MathGAP: Out-of-Distribution Evaluation on Problems with Arbitrarily Complex Proofs
Andreas Opedal, Haruki Shirakami, Bernhard Schölkopf, Abulhair Saparov, Mrinmaya Sachan
TL;DR
MathGAP introduces a formal, controllable framework for evaluating LLMs on arithmetic word problems with arbitrarily complex proofs by generating synthetic tasks whose proof trees vary in depth $D$, width $W$, and shape. Problems are grounded in a world-model of logical forms, enabling automated post-order CoT traces and ground-truth reasoning. The study systematically analyzes easy-to-hard generalization across depth, width, nonlinear shapes, and sentence-ordering, revealing robust OOD generalization gaps: accuracy declines with increasing complexity, nonlinear proofs are especially challenging, and performance is sensitive to problem phrasing and prompts.
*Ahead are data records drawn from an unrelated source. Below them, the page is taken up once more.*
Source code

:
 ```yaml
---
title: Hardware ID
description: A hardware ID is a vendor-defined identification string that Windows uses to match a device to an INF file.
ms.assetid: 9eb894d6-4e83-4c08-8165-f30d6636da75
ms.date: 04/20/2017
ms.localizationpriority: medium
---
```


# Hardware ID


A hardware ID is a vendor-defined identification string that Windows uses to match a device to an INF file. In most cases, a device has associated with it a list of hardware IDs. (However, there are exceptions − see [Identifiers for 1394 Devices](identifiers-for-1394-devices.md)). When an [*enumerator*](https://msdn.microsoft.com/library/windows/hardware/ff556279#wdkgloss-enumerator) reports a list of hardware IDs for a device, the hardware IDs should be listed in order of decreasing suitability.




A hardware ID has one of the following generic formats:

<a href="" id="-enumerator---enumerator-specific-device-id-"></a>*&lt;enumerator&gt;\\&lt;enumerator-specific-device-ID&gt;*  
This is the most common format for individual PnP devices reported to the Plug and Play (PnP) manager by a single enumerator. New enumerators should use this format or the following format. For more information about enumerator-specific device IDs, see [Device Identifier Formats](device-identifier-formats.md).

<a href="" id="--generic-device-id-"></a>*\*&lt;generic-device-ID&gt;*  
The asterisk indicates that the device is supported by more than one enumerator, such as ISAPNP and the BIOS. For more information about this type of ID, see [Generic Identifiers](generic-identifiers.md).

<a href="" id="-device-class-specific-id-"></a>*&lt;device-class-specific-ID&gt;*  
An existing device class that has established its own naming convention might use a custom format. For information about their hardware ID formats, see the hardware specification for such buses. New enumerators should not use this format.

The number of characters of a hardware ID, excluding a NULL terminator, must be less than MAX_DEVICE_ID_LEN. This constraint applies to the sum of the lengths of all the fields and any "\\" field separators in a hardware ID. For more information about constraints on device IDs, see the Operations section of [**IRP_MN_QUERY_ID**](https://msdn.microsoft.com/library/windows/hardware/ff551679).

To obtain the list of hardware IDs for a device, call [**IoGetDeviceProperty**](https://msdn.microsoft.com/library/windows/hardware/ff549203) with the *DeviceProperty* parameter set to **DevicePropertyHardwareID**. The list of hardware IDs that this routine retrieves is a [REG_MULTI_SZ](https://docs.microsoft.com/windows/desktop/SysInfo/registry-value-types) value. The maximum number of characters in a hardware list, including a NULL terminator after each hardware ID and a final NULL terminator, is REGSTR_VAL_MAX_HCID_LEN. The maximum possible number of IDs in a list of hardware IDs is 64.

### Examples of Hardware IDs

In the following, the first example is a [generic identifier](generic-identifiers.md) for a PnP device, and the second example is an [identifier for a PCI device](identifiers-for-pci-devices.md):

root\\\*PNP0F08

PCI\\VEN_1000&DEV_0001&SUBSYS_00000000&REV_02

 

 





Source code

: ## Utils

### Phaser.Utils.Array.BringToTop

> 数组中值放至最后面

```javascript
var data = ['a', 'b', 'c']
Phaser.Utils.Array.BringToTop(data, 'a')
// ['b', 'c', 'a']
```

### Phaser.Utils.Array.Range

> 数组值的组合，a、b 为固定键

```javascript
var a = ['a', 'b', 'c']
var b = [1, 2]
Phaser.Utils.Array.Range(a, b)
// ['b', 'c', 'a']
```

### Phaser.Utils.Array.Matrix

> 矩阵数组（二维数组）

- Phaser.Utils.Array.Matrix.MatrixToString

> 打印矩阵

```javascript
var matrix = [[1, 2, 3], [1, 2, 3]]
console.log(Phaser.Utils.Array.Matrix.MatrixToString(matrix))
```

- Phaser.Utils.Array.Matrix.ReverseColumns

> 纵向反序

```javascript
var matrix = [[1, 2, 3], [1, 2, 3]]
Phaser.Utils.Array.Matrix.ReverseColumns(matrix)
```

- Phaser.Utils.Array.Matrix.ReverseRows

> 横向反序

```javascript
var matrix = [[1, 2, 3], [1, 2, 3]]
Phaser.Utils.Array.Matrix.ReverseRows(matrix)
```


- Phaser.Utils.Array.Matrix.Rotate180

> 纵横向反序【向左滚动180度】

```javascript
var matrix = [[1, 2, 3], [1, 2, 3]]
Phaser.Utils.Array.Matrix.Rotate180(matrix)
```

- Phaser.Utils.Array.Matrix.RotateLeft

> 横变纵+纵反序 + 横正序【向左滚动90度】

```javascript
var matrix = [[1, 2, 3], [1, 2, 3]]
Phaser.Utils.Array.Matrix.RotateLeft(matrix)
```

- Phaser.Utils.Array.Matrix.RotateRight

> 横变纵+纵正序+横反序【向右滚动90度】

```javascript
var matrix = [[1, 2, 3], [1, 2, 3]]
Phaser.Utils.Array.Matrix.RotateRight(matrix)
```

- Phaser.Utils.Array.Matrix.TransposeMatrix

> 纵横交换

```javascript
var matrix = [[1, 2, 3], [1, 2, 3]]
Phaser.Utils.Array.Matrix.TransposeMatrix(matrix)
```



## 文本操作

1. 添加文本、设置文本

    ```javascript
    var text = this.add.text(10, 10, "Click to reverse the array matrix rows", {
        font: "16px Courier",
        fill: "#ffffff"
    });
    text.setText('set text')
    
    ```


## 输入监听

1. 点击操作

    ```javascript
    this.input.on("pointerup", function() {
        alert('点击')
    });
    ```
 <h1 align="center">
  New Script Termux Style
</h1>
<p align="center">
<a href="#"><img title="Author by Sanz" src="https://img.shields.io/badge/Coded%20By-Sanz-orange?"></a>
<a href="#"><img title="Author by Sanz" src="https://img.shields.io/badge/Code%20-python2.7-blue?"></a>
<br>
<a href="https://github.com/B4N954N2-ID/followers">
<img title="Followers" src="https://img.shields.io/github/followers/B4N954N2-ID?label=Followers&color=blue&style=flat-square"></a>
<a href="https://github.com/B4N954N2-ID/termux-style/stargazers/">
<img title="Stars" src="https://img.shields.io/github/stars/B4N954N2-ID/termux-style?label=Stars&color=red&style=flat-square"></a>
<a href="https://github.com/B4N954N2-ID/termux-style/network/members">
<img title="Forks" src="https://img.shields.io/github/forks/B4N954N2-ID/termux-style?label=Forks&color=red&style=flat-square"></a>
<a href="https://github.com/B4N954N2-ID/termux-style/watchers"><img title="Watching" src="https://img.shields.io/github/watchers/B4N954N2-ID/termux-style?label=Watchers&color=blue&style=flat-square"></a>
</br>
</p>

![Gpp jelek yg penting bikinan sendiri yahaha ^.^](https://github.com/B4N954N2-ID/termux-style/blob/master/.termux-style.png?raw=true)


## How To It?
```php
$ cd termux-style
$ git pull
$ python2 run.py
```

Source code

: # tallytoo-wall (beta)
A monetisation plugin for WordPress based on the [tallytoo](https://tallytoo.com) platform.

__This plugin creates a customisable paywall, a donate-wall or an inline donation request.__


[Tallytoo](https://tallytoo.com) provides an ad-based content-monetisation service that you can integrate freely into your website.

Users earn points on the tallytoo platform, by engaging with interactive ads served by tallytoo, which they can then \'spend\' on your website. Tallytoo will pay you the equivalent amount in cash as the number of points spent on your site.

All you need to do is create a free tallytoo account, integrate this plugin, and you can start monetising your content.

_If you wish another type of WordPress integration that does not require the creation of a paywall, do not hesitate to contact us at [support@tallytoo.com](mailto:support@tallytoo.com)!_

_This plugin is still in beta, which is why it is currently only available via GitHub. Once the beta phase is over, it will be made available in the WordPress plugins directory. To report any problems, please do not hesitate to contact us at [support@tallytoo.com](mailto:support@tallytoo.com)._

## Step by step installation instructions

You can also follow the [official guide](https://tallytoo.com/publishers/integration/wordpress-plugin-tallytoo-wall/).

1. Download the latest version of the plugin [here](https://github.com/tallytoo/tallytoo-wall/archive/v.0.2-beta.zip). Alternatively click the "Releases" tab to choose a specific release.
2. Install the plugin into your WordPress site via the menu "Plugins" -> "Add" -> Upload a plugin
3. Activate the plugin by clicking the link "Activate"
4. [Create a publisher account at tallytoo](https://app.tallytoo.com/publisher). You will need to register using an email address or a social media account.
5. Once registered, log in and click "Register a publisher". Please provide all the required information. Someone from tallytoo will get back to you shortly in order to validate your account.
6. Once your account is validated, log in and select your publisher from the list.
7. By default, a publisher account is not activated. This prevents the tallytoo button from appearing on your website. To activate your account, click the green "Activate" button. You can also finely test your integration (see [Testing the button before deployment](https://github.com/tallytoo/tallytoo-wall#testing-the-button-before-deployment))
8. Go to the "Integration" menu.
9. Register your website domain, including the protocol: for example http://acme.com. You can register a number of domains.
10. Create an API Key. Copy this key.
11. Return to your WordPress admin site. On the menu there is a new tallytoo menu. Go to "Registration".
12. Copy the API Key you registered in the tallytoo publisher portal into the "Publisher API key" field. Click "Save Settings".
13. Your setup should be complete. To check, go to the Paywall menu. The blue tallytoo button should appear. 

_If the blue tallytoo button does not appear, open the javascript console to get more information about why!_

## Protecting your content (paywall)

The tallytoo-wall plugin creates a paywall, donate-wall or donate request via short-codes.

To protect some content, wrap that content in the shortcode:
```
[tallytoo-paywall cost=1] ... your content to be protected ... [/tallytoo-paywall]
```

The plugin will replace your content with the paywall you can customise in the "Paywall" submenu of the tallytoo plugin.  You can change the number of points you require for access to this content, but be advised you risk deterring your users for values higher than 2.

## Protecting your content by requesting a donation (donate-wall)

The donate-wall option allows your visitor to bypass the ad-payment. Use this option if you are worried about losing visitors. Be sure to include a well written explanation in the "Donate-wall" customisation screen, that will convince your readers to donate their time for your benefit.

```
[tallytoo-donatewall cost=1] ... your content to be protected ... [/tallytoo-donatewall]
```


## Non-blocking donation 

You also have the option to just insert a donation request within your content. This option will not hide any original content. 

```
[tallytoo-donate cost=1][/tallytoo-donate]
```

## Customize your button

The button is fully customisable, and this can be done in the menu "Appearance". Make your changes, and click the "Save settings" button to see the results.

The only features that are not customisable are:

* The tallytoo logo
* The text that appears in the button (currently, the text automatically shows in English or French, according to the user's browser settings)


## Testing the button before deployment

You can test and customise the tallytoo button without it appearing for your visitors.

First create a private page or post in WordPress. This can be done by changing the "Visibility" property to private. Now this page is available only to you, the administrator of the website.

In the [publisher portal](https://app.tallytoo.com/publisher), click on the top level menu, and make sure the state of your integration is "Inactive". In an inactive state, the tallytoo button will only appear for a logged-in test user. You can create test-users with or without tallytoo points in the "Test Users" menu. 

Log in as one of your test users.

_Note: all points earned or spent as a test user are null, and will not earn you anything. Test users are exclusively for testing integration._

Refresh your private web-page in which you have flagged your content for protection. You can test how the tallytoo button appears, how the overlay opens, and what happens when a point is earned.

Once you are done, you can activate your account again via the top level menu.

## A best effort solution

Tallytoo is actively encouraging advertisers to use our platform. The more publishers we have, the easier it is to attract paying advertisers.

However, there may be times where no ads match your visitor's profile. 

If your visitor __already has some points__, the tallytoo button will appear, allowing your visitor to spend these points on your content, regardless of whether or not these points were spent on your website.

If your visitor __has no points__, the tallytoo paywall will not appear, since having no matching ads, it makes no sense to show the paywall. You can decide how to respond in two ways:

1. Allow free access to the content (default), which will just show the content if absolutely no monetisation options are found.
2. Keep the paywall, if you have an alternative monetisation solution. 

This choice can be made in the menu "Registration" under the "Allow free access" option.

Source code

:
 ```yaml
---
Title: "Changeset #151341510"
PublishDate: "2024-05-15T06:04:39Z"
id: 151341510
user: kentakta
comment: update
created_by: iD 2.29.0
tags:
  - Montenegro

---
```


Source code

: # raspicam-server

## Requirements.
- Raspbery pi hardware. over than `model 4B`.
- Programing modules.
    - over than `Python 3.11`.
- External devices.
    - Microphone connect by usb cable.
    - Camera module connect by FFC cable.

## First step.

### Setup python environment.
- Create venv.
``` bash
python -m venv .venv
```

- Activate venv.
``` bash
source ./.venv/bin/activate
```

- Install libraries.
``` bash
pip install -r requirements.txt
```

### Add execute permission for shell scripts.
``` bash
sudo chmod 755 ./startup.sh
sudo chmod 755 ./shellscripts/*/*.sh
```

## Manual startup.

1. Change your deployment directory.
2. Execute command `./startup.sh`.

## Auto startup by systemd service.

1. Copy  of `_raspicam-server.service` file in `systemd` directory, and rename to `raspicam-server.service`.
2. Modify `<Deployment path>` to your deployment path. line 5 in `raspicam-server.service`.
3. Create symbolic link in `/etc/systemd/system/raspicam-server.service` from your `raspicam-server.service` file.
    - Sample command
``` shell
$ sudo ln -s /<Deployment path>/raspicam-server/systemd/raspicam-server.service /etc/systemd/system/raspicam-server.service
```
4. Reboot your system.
The results highlight both the potential and the limits of current LLM reasoning and underscore the value of MathGAP for benchmarking and debugging arithmetic reasoning capabilities in a contamination-free setting, with code and datasets made publicly available.
Abstract
Large language models (LLMs) can solve arithmetic word problems with high accuracy, but little is known about how well they generalize to more complex problems. This is difficult to study, as (i) much of the available evaluation data has already been seen by the most capable models during training, and (ii) existing benchmarks do not capture how problem proofs may be arbitrarily complex in various ways. In this paper, we present a data-generation framework for evaluating LLMs on problems with arbitrarily complex arithmetic proofs, called MathGAP. MathGAP generates problem statements and chain-of-thought reasoning traces according to specifications about their arithmetic proof structure, enabling systematic studies on easy-to-hard generalization with respect to complexity of proof trees. Using MathGAP, we find that LLMs show a significant decrease in performance as proofs get deeper and wider. This effect is more pronounced in complex, nonlinear proof structures, which are challenging even for the most capable models. The models are also sensitive to simple changes in sentence ordering. However, they remain capable of solving some complex problems, suggesting that reasoning generalization is noisy.